The story of Major Thomas Weir, known also as the Wizard of West Bow or the De’il of West Bow, is one of Scotland’s most famous supernatural legends. Strip back the sensationalist tales of ghostly satanic parties, and what you have is a tragic story of insanity and sexual abuse that surely has to be one of the biggest miscarriages of justice in Scottish history. However, it is a story that needs to be told in order to break down the mythology that obscures the injustice, something all too common with Scotland’s mythical witch trials. What follows comes with a trigger warning.

Major Thomas Weir was a strict Covenanter and Presbyterian. He was born around about 1599 or 1600 in Carluke, Lanarkshire. His parents were the Laird of Kirkton, also called Thomas Weir, and Lady Jean Somerville. It is rumoured that his mother was clairvoyant. Major Weir had quite a colourful career in the anti-Royalist Scots army; he served as a Lieutenant in Ulster during the 1641 Irish Rebellion, and in 1643, was a signatory on the Solemn League and Covenant. This was a treaty between the English Parliament (at the time amidst the thralls of Oliver Cromwell), and Scotland, promising to protect reformed religion, i.e. Presbyterianism, in Scotland and to reform religion in England and Ireland, which were distinctly not Presbyterian.

In 1650, Weir became a Major and put in charge of the Edinburgh Town Guard. He gained some notoriety for mistreating James Graham, the First Marquis of Montrose, when he was brought back to Edinburgh for execution during the Covenanting wars. Initially head of the Covenanters army, with whom Major Weir served, Montrose later switched sides to the Royalists, and was captured for his troubles. Over the years, Major Weir obtained a reputation for being a staunch Calvinist and adherent of Presbyterianism. He was known as one of the Bowhead Saints, the term applied to the particularly devout Presbyterians living in Edinburgh’s West Bow, where Major Weir lived with his unmarried sister Jean Weir, better known as Grizel. The Major was well known for his powerful prayers, which usually attracted visitors to his house. Described by Rev Frazer of Wardlaw in Divine Providences (1670), as a tall man who always looked to the ground, Weir was of a dark complexion and constantly wore a dark cloak. He never went anywhere without his large black staff, which, it is noted he always gripped when conducting prayers.
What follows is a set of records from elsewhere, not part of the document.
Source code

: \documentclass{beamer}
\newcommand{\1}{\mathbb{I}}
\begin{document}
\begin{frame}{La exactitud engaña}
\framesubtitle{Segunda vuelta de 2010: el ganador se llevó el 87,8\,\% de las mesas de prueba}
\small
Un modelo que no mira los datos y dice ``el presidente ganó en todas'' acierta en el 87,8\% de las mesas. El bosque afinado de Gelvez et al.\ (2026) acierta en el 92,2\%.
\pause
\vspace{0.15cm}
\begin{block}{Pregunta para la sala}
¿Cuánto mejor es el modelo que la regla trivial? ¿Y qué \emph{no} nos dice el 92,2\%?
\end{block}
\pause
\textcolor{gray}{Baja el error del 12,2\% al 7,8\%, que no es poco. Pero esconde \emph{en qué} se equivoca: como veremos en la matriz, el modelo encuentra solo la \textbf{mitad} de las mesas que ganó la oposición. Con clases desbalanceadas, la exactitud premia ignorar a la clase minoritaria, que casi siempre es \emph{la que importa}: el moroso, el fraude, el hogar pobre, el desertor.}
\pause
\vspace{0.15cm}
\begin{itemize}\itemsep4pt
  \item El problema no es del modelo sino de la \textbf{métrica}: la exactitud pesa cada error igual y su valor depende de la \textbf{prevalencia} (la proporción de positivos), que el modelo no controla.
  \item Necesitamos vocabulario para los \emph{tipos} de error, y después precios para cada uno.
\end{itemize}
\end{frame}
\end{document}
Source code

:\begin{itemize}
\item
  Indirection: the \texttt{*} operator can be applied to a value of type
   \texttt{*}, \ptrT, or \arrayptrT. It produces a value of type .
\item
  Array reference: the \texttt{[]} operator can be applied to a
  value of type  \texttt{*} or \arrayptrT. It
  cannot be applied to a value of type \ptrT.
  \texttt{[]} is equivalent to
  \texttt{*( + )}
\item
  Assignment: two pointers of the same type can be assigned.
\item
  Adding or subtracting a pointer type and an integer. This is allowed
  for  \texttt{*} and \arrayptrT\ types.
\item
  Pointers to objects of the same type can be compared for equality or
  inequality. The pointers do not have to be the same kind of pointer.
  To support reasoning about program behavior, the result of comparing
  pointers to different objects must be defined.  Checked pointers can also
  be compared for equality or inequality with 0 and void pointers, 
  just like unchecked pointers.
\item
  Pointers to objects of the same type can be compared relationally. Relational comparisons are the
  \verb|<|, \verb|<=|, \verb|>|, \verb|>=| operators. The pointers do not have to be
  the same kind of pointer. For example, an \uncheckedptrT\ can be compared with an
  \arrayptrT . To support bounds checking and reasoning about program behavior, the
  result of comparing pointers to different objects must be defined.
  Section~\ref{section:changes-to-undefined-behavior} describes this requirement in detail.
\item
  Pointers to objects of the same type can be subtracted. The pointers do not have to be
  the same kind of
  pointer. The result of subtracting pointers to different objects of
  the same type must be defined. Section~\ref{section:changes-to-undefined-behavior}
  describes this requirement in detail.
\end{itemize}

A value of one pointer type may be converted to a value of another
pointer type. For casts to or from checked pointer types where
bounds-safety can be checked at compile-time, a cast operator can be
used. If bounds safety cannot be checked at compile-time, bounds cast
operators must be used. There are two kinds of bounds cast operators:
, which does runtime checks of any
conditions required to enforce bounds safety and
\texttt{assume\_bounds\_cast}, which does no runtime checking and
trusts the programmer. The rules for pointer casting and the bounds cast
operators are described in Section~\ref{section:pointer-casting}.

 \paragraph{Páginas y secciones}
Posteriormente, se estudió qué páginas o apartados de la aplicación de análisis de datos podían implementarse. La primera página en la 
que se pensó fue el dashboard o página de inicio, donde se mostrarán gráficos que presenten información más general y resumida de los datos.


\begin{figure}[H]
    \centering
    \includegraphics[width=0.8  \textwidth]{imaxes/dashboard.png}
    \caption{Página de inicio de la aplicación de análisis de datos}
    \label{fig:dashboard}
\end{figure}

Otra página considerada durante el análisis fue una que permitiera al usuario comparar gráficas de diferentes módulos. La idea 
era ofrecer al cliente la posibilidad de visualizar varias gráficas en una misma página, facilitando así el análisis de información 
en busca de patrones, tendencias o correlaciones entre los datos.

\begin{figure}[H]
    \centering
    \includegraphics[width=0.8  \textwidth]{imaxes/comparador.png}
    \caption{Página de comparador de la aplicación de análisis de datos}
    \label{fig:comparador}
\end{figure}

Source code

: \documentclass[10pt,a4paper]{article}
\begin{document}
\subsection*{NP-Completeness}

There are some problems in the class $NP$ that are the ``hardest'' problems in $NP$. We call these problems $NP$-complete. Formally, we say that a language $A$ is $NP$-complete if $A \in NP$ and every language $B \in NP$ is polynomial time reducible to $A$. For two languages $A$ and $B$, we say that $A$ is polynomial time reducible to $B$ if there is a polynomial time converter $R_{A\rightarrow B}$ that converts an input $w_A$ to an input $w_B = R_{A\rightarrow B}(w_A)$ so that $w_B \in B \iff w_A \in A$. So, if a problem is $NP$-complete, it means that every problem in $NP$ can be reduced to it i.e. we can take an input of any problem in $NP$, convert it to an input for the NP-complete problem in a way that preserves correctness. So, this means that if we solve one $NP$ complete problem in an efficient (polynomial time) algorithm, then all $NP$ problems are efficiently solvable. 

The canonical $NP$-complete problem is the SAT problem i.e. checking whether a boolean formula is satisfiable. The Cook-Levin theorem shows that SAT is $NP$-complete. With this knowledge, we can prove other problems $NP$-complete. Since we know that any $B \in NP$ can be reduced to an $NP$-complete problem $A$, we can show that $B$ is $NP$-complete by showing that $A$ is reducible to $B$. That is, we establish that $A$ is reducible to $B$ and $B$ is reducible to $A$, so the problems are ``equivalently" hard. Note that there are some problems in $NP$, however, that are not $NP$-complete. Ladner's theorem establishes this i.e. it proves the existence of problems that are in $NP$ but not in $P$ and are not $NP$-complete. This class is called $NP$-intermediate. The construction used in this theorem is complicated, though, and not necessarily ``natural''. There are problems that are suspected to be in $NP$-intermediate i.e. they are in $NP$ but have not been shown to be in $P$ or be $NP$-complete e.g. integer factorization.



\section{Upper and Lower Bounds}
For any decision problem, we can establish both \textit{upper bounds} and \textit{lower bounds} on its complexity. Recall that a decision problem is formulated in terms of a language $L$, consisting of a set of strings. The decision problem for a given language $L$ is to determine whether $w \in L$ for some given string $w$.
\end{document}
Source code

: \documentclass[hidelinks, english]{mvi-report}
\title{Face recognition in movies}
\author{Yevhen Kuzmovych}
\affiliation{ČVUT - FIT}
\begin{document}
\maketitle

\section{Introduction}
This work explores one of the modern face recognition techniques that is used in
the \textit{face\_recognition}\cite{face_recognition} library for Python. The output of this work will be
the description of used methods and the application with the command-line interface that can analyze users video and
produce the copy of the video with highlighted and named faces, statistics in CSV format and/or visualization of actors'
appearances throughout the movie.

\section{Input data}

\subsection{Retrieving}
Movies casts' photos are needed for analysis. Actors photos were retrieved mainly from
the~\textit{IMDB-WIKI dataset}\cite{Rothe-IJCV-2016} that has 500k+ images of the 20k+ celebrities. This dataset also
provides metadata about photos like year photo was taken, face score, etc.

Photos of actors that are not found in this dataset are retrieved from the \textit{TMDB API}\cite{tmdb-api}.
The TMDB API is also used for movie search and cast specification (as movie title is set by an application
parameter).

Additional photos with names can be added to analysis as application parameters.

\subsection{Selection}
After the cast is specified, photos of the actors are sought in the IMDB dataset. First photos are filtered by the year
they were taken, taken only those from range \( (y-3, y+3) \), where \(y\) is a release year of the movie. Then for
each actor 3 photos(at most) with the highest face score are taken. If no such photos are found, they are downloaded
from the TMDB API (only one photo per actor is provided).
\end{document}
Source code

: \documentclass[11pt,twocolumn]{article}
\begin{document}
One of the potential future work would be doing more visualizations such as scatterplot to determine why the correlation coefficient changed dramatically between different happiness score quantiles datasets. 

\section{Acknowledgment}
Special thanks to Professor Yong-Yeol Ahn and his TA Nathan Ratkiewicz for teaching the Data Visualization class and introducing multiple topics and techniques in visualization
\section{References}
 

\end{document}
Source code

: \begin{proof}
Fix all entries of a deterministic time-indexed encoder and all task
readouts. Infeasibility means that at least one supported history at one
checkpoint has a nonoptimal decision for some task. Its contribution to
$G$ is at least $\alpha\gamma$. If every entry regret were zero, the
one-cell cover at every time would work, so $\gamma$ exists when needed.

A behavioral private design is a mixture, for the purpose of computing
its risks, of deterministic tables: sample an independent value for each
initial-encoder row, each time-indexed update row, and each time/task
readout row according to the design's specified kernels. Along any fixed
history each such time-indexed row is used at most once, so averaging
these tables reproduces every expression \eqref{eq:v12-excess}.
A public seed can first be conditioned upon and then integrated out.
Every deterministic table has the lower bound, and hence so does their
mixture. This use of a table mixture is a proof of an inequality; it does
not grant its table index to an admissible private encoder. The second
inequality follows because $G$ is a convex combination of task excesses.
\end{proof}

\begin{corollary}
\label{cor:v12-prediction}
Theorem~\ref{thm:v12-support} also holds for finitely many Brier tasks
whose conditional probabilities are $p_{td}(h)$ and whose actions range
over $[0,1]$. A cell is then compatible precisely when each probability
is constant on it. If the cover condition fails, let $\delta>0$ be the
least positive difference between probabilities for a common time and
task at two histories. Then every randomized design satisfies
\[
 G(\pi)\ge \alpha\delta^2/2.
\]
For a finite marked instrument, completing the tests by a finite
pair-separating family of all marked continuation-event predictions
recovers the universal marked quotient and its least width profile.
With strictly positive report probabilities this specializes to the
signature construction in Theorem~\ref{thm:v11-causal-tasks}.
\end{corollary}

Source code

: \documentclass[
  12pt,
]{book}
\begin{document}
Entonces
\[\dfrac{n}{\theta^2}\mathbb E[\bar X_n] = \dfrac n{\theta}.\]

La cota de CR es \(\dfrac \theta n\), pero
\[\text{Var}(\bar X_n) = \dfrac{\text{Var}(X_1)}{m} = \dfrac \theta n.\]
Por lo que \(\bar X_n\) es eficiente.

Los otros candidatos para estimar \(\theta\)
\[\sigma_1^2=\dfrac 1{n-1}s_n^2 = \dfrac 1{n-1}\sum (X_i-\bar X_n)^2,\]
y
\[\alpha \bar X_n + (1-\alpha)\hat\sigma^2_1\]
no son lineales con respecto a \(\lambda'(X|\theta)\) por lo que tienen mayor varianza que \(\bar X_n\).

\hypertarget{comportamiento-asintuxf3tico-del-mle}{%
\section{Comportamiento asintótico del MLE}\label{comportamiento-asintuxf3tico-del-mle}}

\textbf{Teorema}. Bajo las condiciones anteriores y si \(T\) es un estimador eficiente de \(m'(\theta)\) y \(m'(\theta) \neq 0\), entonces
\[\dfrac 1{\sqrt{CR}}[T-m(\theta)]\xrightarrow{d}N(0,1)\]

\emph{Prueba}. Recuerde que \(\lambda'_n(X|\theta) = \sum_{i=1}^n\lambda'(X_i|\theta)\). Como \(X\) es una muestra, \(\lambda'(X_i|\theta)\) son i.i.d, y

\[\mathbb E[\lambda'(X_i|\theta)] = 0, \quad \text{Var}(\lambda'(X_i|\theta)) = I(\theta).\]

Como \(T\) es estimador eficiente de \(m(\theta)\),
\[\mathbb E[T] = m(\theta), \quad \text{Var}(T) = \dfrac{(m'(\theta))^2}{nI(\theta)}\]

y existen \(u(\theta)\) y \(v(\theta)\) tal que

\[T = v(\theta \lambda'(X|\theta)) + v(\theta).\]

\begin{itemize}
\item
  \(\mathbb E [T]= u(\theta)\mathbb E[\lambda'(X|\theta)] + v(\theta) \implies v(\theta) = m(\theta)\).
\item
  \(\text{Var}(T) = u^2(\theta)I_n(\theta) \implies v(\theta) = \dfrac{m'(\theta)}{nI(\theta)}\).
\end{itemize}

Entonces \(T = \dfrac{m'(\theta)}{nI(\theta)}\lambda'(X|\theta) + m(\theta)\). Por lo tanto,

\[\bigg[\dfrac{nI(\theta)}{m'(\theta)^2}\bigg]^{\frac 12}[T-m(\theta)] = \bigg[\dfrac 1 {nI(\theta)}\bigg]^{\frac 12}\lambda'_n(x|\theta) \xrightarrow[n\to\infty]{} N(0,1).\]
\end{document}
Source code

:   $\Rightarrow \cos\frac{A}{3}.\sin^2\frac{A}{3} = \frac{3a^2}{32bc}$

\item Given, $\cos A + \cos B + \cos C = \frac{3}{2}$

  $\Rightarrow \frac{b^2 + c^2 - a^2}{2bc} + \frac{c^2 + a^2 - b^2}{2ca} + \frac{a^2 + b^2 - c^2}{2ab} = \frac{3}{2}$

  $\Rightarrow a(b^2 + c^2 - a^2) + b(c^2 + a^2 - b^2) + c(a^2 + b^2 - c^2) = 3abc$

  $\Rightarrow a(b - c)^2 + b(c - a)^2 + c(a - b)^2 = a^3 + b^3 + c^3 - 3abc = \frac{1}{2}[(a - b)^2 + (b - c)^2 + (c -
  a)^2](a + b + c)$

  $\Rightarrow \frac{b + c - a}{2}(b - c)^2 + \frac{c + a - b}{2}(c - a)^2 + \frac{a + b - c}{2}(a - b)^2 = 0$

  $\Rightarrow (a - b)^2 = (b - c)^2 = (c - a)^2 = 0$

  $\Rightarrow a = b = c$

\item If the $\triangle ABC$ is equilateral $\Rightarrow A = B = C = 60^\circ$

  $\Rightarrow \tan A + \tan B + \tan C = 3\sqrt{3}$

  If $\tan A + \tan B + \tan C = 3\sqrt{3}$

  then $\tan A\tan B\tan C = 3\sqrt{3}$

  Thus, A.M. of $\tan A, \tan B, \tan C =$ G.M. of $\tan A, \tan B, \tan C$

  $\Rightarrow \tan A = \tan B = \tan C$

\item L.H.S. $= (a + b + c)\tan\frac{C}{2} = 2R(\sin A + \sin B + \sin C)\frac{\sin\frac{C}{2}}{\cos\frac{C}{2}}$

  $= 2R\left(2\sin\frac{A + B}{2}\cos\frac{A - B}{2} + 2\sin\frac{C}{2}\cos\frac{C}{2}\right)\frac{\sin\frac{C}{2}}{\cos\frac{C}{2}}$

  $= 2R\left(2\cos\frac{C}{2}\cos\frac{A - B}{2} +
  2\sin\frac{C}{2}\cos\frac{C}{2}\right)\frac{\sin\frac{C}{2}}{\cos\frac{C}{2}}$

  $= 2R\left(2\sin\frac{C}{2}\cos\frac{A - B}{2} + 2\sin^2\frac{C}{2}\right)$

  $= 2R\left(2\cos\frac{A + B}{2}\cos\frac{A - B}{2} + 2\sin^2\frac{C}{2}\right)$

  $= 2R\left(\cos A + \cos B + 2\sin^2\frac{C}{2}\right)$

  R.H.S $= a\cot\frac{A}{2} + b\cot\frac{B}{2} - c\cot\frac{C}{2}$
It was during one of those prayer meetings in 1670 that Major Weir scandalized his Presbyterian brethren with a startling confession. A few days prior, one of Edinburgh’s respectable ladies had a terrifying experience when walking by the Weir house with her maid on their way home from helping a relative in labour at Castlehill. It was around about midnight, and the maid was lighting the way with a lantern. Reaching West Bow, they saw three women through a window, laughing, shouting and applauding – most unusual. Then, as they passed the Weir’s door, the bizarre figure of a tall woman, twice the height of a regular woman, emerged before them, cackling and writhing violently. The weird entity remained one step ahead of the mistress and her maid. As they passed by the Stinking Close, real name Anderson’s Close, the being ducked down it. Despite her fear, the woman stopped her maid and looked down the Close. The thin alley was lit up with torches and resounded with eerie laughter. No lights were discerned in the houses themselves. Thoroughly terrified, the two women ran home and told their bizarre story. The next day, their steps were retraced and the house from which the strange happenings seem to focus on was confirmed as Major Thomas Weir’s. The story was documented by George Sinclair in Satan’s Invisible World Discovered in 1685.

It’s unclear if this tale got back to Major Weir by time he confessed at the prayer meeting. However, it wasn’t dealings with the underworld he confessed to, but incest with his sister, bestiality and other ‘fornications’. Those who heard the confessions were keen to keep them a secret, lest they get out and tarnish the name of the Presbyterian Church. They managed this for several months, until a minister informed Andrew Ramsay, Lord Abbotsford, and the Lord Provost of Edinburgh. Both thought that Major Weir had lost his senses, the Lord Provost reluctant to believe him, but eventually, Bailies were sent to West Bow, and the Major and his sister were arrested and taken to Edinburgh Tolbooth. It seems from a modern perspective, that the Lord Provost was right, and that Major Weir was suffering mental health problems. However, the confessions of Grizel, his sister put a new spin on the matter – and perhaps in our 21st century eyes make Major Weir appear less innocent.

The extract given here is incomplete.